===== RECORD EXTRACTS =====

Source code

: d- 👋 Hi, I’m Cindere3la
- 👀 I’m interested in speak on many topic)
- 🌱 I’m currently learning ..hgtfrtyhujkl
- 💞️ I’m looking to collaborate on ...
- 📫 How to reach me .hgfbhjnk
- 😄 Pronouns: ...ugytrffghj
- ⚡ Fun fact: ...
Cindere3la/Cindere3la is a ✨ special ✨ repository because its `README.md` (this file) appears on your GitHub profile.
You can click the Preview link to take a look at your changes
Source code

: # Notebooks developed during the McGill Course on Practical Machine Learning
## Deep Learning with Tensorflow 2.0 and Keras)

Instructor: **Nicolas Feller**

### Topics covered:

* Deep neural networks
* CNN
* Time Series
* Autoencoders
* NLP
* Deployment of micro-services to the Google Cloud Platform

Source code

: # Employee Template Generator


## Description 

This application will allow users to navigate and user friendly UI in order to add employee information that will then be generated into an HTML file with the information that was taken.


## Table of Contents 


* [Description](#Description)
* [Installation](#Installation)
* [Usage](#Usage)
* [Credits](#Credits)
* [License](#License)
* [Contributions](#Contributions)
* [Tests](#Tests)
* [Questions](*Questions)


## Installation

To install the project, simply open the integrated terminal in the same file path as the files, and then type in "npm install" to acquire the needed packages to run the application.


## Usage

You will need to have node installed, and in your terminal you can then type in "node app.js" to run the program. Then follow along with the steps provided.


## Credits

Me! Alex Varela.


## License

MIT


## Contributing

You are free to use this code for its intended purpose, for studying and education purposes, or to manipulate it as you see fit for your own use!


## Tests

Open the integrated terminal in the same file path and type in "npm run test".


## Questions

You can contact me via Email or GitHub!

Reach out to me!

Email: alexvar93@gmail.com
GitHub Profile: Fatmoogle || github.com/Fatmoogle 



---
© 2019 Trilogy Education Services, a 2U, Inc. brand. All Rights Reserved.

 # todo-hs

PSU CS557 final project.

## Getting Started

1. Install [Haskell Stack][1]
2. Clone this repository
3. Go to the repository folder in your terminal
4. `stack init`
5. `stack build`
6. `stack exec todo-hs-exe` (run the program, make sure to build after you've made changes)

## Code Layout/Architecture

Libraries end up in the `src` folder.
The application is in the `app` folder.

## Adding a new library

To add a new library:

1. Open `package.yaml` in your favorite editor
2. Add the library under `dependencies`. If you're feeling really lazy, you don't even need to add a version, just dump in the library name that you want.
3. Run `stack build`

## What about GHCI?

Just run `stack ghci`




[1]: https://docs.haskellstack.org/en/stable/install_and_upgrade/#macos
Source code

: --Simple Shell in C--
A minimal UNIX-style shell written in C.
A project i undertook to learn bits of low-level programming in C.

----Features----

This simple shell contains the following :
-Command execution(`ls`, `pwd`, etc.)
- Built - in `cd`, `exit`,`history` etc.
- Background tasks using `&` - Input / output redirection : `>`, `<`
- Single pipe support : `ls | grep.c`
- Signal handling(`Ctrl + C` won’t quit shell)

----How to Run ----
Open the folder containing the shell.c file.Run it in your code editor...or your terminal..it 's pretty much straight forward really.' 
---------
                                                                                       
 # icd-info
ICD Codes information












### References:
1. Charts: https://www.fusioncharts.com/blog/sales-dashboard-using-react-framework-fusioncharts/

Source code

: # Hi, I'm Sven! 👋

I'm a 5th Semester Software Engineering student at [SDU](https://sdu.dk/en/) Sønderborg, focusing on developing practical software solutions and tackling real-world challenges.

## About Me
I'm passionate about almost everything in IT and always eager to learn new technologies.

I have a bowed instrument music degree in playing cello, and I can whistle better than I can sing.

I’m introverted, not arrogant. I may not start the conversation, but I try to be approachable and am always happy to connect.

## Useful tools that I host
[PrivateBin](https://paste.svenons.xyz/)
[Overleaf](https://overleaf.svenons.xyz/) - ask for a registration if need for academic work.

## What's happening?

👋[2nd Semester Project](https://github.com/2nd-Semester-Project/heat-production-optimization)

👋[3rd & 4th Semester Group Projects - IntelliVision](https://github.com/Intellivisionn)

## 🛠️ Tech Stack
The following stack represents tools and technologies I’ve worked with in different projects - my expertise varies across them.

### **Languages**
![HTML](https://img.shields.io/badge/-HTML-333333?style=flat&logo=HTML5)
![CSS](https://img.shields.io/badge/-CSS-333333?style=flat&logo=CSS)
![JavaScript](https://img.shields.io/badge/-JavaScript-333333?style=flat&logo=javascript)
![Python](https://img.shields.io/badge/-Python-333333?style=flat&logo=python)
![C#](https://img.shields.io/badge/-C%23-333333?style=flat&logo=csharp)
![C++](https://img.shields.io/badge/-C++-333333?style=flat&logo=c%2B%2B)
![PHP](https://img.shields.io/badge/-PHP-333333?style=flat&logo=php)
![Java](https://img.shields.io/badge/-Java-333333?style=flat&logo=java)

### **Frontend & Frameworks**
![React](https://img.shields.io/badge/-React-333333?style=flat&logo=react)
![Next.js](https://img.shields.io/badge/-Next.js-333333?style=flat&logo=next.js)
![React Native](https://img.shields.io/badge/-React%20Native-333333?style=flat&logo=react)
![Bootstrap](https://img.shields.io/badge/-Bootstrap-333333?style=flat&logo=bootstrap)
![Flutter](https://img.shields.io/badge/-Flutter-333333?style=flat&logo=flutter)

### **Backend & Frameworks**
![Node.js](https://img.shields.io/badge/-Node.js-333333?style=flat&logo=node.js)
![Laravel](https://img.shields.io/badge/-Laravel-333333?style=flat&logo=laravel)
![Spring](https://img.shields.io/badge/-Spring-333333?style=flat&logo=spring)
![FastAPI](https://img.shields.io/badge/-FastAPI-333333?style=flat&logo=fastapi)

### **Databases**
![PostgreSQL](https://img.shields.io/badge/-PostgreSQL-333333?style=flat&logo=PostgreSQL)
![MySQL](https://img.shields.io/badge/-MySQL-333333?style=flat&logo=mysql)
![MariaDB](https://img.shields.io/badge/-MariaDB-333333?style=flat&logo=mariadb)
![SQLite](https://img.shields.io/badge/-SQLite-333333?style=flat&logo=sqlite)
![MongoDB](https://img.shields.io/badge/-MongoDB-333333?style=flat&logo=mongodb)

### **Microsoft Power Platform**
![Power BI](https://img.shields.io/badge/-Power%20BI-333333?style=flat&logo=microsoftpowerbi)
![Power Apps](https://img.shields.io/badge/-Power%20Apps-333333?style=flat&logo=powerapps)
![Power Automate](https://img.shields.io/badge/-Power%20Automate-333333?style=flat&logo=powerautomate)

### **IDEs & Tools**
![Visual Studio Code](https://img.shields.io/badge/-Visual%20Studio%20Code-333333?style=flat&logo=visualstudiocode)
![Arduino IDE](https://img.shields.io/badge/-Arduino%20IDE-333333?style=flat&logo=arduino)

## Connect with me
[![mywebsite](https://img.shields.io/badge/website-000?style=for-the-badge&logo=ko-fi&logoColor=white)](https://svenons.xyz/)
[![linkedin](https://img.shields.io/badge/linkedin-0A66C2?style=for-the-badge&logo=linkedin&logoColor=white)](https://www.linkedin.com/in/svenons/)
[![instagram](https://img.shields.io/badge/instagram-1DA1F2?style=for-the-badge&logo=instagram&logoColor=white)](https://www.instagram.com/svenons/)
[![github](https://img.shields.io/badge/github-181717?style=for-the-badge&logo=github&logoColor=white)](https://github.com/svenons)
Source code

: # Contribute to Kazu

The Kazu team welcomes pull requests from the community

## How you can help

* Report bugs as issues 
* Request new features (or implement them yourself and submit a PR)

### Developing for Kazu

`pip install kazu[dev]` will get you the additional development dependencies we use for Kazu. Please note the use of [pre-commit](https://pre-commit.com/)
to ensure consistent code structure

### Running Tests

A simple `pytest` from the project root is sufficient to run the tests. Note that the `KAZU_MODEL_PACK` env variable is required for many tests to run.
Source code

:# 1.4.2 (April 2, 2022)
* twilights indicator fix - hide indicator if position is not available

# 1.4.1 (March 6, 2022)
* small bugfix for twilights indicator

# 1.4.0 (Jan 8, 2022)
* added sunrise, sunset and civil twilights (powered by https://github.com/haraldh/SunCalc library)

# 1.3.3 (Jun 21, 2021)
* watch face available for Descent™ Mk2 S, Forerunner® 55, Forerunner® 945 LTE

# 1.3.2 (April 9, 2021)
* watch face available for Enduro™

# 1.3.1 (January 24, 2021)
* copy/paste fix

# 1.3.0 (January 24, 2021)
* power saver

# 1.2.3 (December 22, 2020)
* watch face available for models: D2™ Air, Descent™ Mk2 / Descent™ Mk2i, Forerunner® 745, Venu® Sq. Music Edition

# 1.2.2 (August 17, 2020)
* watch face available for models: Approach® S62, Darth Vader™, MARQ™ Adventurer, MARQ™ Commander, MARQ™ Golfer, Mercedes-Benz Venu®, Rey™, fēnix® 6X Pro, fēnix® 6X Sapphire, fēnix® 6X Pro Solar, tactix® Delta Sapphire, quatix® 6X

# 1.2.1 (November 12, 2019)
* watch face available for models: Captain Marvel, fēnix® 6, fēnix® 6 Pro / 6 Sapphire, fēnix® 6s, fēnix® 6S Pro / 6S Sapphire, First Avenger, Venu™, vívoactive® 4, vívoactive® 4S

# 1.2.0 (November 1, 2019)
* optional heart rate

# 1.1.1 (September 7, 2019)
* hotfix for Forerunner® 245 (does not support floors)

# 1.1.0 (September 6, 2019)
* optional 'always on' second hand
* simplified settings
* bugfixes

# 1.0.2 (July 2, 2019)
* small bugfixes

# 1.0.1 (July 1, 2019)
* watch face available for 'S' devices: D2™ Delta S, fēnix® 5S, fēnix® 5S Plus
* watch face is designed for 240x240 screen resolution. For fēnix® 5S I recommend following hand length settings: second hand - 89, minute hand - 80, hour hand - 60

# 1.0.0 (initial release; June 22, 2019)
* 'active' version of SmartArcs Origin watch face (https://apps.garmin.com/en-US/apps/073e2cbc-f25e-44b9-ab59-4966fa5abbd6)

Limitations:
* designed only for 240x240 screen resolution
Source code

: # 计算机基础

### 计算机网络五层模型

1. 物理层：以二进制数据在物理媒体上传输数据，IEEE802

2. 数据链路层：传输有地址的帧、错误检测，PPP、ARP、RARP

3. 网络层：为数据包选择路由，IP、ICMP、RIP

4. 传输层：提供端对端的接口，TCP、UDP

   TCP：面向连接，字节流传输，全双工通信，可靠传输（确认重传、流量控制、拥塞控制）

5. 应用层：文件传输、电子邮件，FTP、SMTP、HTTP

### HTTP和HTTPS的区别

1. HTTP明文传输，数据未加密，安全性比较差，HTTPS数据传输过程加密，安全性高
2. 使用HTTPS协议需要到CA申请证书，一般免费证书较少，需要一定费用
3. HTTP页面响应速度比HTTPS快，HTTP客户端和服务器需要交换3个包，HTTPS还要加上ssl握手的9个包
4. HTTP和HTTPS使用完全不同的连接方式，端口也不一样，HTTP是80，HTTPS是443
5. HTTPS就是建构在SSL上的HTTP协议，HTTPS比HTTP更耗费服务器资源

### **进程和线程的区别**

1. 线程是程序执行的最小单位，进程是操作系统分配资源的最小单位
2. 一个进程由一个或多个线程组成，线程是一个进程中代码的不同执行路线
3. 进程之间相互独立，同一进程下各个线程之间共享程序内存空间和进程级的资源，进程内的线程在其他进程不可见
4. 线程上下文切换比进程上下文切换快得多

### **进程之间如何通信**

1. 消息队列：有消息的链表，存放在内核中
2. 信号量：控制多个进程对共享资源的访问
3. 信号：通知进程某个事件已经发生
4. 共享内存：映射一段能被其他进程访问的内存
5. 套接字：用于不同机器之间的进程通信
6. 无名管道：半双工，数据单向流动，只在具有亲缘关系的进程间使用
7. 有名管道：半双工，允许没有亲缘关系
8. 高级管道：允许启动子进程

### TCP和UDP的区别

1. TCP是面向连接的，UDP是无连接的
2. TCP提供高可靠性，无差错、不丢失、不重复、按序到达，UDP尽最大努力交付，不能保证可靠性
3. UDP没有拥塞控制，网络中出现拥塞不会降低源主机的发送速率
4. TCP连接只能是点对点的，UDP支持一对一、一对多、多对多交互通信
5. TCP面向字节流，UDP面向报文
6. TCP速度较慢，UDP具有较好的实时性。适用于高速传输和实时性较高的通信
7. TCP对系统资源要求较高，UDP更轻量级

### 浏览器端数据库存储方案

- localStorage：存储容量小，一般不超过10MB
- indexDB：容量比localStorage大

=====

**EXERCISE GOAL:** All lines above from the one containing "- Single pipe" to the one containing "I have a bowed" must be repeated exactly, both lines included, and no others.

**COMPLETED TASK:**
- Single pipe support : `ls | grep.c`
- Signal handling(`Ctrl + C` won’t quit shell)

----How to Run ----
Open the folder containing the shell.c file.Run it in your code editor...or your terminal..it 's pretty much straight forward really.' 
---------
                                                                                       
 # icd-info
ICD Codes information












### References:
1. Charts: https://www.fusioncharts.com/blog/sales-dashboard-using-react-framework-fusioncharts/

Source code

: # Hi, I'm Sven! 👋

I'm a 5th Semester Software Engineering student at [SDU](https://sdu.dk/en/) Sønderborg, focusing on developing practical software solutions and tackling real-world challenges.

## About Me
I'm passionate about almost everything in IT and always eager to learn new technologies.

I have a bowed instrument music degree in playing cello, and I can whistle better than I can sing.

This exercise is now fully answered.